BRIEF —
The line containing "After checking out" marks the end; write out exactly every line from the start of the data up to and including it, without the pictures.

SUPPLIED ENTRIES section start

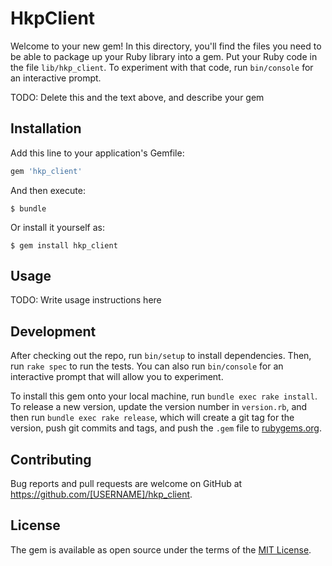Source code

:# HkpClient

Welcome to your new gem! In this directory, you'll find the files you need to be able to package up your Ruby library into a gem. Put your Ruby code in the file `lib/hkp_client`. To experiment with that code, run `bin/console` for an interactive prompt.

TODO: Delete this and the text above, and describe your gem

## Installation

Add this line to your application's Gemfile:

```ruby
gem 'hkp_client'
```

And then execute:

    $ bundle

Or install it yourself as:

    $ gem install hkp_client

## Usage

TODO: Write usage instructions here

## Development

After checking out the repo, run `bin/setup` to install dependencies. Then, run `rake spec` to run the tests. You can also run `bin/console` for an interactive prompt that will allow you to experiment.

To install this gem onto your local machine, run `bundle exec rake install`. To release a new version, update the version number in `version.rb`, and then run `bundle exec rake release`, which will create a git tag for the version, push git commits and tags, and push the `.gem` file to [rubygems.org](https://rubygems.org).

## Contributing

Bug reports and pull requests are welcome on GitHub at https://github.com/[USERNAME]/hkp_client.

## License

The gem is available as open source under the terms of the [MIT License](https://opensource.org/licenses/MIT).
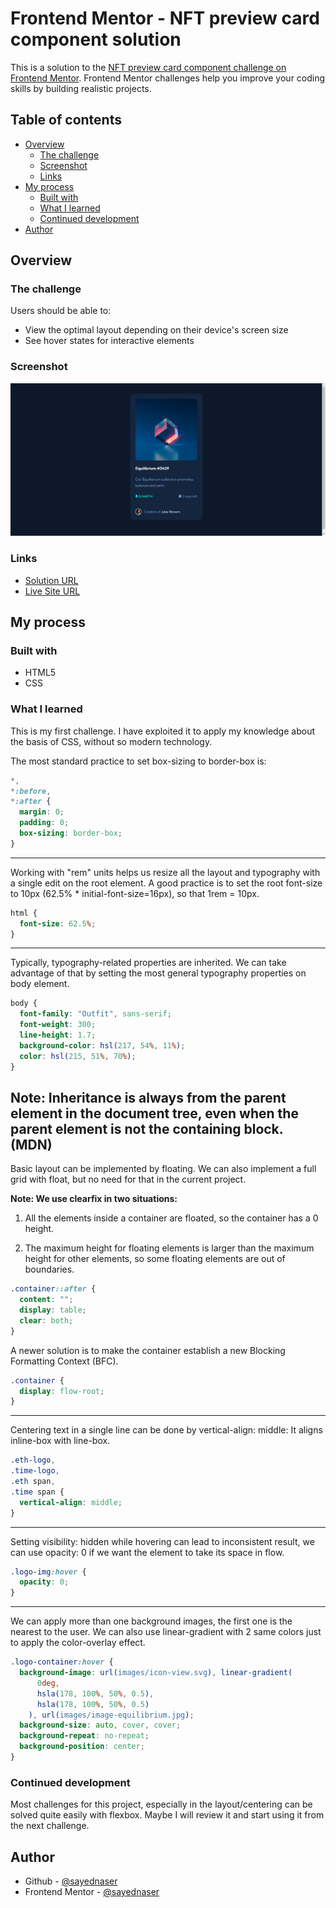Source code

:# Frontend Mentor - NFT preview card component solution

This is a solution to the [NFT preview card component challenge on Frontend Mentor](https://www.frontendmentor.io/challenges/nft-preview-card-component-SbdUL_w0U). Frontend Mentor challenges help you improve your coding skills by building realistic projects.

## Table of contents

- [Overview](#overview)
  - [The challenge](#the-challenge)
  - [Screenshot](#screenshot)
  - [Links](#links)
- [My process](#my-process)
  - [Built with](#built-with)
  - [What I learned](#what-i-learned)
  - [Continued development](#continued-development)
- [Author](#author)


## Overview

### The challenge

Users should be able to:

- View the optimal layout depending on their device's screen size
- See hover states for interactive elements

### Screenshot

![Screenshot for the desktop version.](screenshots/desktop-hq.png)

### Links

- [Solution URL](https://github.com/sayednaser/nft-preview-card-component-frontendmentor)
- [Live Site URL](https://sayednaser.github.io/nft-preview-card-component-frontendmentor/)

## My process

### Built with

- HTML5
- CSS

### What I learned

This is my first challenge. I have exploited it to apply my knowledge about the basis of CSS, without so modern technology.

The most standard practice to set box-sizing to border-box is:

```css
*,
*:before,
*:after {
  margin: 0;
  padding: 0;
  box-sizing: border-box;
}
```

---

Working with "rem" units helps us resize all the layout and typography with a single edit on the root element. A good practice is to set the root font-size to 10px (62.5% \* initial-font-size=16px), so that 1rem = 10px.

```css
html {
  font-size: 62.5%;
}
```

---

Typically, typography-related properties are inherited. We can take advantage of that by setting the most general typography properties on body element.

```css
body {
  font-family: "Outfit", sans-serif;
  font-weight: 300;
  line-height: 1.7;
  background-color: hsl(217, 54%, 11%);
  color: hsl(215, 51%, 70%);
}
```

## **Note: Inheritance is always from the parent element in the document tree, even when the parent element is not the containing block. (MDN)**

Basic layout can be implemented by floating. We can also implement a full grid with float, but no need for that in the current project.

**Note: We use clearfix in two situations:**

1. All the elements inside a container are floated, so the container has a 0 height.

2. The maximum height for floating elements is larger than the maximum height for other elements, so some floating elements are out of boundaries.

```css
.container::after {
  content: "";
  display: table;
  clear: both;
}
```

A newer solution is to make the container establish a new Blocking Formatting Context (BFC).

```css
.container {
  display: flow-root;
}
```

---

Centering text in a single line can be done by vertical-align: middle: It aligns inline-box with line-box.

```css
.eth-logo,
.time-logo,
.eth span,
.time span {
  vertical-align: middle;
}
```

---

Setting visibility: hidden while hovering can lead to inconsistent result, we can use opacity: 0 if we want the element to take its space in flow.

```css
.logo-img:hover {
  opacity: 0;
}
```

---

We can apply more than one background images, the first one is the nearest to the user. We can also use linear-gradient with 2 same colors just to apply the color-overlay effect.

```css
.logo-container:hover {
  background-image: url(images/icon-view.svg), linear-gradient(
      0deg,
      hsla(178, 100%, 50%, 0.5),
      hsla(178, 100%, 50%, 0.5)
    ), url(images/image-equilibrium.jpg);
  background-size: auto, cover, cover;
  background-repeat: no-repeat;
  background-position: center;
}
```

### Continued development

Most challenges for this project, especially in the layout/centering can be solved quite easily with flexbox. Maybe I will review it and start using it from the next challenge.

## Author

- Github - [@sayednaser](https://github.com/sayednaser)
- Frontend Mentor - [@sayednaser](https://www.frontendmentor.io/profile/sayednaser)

SUPPLIED ENTRIES section end

RESPONSE AREA —
Source code

:# HkpClient

Welcome to your new gem! In this directory, you'll find the files you need to be able to package up your Ruby library into a gem. Put your Ruby code in the file `lib/hkp_client`. To experiment with that code, run `bin/console` for an interactive prompt.

TODO: Delete this and the text above, and describe your gem

## Installation

Add this line to your application's Gemfile:

```ruby
gem 'hkp_client'
```

And then execute:

    $ bundle

Or install it yourself as:

    $ gem install hkp_client

## Usage

TODO: Write usage instructions here

## Development

After checking out the repo, run `bin/setup` to install dependencies. Then, run `rake spec` to run the tests. You can also run `bin/console` for an interactive prompt that will allow you to experiment.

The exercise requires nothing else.